The Spanish political impasse with their prime minister facing a no-confidence vote combined with the new Italian Eurosceptic government’s monetary policy to deliver a shock to the markets. It is now obvious that an unresolved banking crisis cannot be ignored even if a country is currently running a reasonably small deficit. High levels of non-performing loans (NPLs) trouble the banks’ balances. Additionally, a period of very low or zero interest rate policy by the ECB kept alive companies that may not survive an interest rate hike and whose loans would in that case add to the bulk of NPLs. Italy and Spain are, together with France, the top three European countries when it comes to NPLs in absolute terms. Another problem for the banks introduced by an interest rate hike will likely be long-term loan refinancing. Despite the mitigation measures undertaken by the ECB, the banking sector of the Eurozone is far from healthy.



At the same time the yield on the Italian 2-year bond shot up to its highest yield in five years. The spread relative to German bonds reached its widest gap in four years. A week ago it still traded at negative yields. One might expect that a proposal of such drastic measures as issuing an alternative currency would reflect more strongly on the Italian bonds, for the yield settled around 2%. The negative interest yield was made possible by the ECB undertaking its own quantitative easing, buying government and corporate bonds in large quantities, effectively disabling the markets’ proper price discovery. Institutions obliged to buy these bonds paid a price for the ECB’s measures.

However, rising turmoil and uncertainty in the Italian political sphere may also cause rising bond spreads in the days to come as the Italian president vetoes the new government’s choice for the minister of finance. New elections are not excluded as tensions and uncertainty grow.



The Italian government with a history of competitive currency devaluations has been without this monetary measure since the adoption of euro. Without the devaluation option they can try to bring down costs, an option usually hugely unpopular with the population. This is why the new coalition government has proposed a parallel currency acting as short-term IOUs and a debt write-off to lessen the country’s gargantuan debt. The question is would they be prepared to go as far as pulling out of the Eurozone? This is a thought that might keep many investors on their toes. Or will we see a reiteration of the Greek story with the government making a U-turn after negotiations in Brussels?

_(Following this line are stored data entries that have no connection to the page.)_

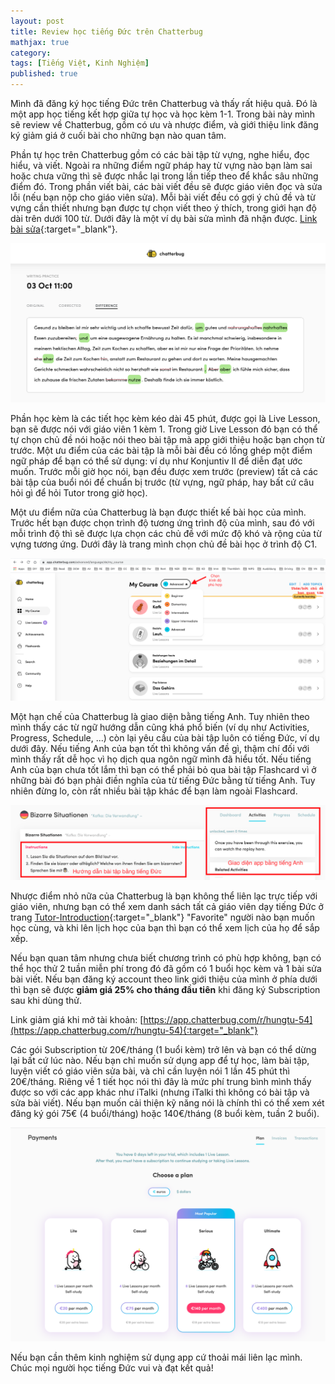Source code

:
 ```yaml
---
layout: post
title: Review học tiếng Đức trên Chatterbug
mathjax: true
category:
tags: [Tiếng Việt, Kinh Nghiệm]
published: true
---
```

Mình đã đăng ký học tiếng Đức trên Chatterbug và thấy rất hiệu quả. Đó là một app học tiếng kết hợp giữa tự học và học kèm 1-1. Trong bài này mình sẽ review về Chatterbug, gồm có ưu và nhược điểm, và giới thiệu link đăng ký giảm giá ở cuối bài cho những bạn nào quan tâm.

Phần tự học trên Chatterbug gồm có các bài tập từ vựng, nghe hiểu, đọc hiểu, và viết. Ngoài ra những điểm ngữ pháp hay từ vựng nào bạn làm sai hoặc chưa vững thì sẽ được nhắc lại trong lần tiếp theo để khắc sâu những điểm đó. Trong phần viết bài, các bài viết đều sẽ được giáo viên đọc và sửa lỗi (nếu bạn nộp cho giáo viên sửa). Mỗi bài viết đều có gợi ý chủ đề và từ vựng cần thiết nhưng bạn được tự chọn viết theo ý thích, trong giới hạn độ dài trên dưới 100 từ. Dưới đây là một ví dụ bài sửa mình đã nhận được. [Link bài sửa](https://go.chatterbug.com/journal/NQ1KfLvSjSYDMcfzPJ9s3tiw){:target="_blank"}.

![Writing Practice](/images/chatterbug_writing_practice.png)

Phần học kèm là các tiết học kèm kéo dài 45 phút, được gọi là Live Lesson, bạn sẽ được nói với giáo viên 1 kèm 1. Trong giờ Live Lesson đó bạn có thể tự chọn chủ đề nói hoặc nói theo bài tập mà app giới thiệu hoặc bạn chọn từ trước. Một ưu điểm của các bài tập là mỗi bài đều có lồng ghép một điểm ngữ pháp để bạn có thể sử dụng: ví dụ như Konjuntiv II để diễn đạt ước muốn. Trước mỗi giờ học nói, bạn đều được xem trước (preview) tất cả các bài tập của buổi nói để chuẩn bị trước (từ vựng, ngữ pháp, hay bất cứ câu hỏi gì để hỏi Tutor trong giờ học).

Một ưu điểm nữa của Chatterbug là bạn được thiết kế bài học của mình. Trước hết bạn được chọn trình độ tương ứng trình độ của mình, sau đó với mỗi trình độ thì sẽ được lựa chọn các chủ đề với mức độ khó và rộng của từ vựng tương ứng. Dưới đây là trang mình chọn chủ đề bài học ở trình độ C1.

![Chatterbug Course Design](/images/chatterbug.png)

Một hạn chế của Chatterbug là giao diện bằng tiếng Anh. Tuy nhiên theo mình thấy các từ ngữ hướng dẫn cũng khá phổ biến (ví dụ như Activities, Progress, Schedule, ...) còn lại yêu cầu của bài tập luôn có tiếng Đức, ví dụ dưới đây. Nếu tiếng Anh của bạn tốt thì không vấn đề gì, thậm chí đối với mình thấy rất dễ học vì họ dịch qua ngôn ngữ mình đã hiểu tốt. Nếu tiếng Anh của bạn chưa tốt lắm thì bạn có thể phải bỏ qua bài tập Flashcard vì ở những bài đó bạn phải điền nghĩa của từ tiếng Đức bằng từ tiếng Anh. Tuy nhiên đừng lo, còn rất nhiều bài tập khác để bạn làm ngoài Flashcard.

![English Interface with German assignment instruction](/images/interface.png)

Nhược điểm nhỏ nữa của Chatterbug là bạn không thể liên lạc trực tiếp với giáo viên, nhưng bạn có thể xem danh sách tất cả giáo viên dạy tiếng Đức ở trang [Tutor-Introduction](https://chatterbug.com/community/c/tutor-introductions/category-german-tutors/21){:target="_blank"} "Favorite" người nào bạn muốn học cùng, và khi lên lịch học của bạn thì bạn có thể xem lịch của họ để sắp xếp.

Nếu bạn quan tâm nhưng chưa biết chương trình có phù hợp không, bạn có thể học thử 2 tuần miễn phí trong đó đã gồm có 1 buổi học kèm và 1 bài sửa bài viết. Nếu bạn đăng ký account theo link giới thiệu của mình ở phía dưới thì bạn sẽ được **giảm giá 25% cho tháng đầu tiên** khi đăng ký Subscription sau khi dùng thử.

Link giảm giá khi mở tài khoản: [https://app.chatterbug.com/r/hungtu-54](https://app.chatterbug.com/r/hungtu-54){:target="_blank"}

Các gói Subscription từ 20€/tháng (1 buổi kèm) trở lên và bạn có thể dừng lại bất cứ lúc nào. Nếu bạn chỉ muốn sử dụng app để tự học, làm bài tập, luyện viết có giáo viên sửa bài, và chỉ cần luyện nói 1 lần 45 phút thì 20€/tháng. Riêng về 1 tiết học nói thì đây là mức phí trung bình mình thấy được so với các app khác như iTalki (nhưng iTalki thì không có bài tập và sửa bài viết). Nếu bạn muốn cải thiện kỹ năng nói là chính thì có thể xem xét đăng ký gói 75€ (4 buổi/tháng) hoặc 140€/tháng (8 buổi kèm, tuần 2 buổi).

![Packages](/images/chatterbug_packages.png)

Nếu bạn cần thêm kinh nghiệm sử dụng app cứ thoải mái liên lạc mình. Chúc mọi người học tiếng Đức vui và đạt kết quả!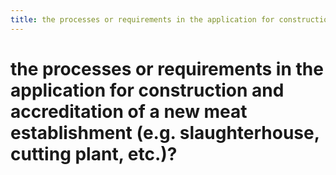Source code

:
 ```yaml
---
title: the processes or requirements in the application for construction and accreditation of a new meat establishment (e.g. slaughterhouse, cutting plant, etc.)?
---
```


# the processes or requirements in the application for construction and accreditation of a new meat establishment (e.g. slaughterhouse, cutting plant, etc.)?
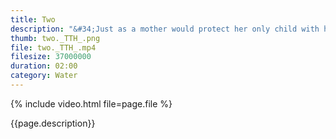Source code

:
 ```yaml
---
title: Two
description: "&#34;Just as a mother would protect her only child with her life, even so let one cultivate a boundless love towards all beings.&#34; -- Buddha"
thumb: two._TTH_.png
file: two._TTH_.mp4
filesize: 37000000
duration: 02:00
category: Water
---
```


{% include video.html file=page.file %}

<div class="buddha_quote">{{page.description}}</div>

The Euro remains a currency of one monetary policy coupled with different fiscal policies in different countries which makes it unique and not totally unlike the gold standard. Tensions within the Eurozone imbue the euro with risk that no other major currency has. The flip side of the risk mitigation policies are the negative yield bonds of the countries with massive deficits and an underperforming banking sector. With prolonged periods of negative yield we could expect institutional investors such as pension funds and life insurers, traditional bond buyers, to start turning to other instruments such as corporate bond ETFs.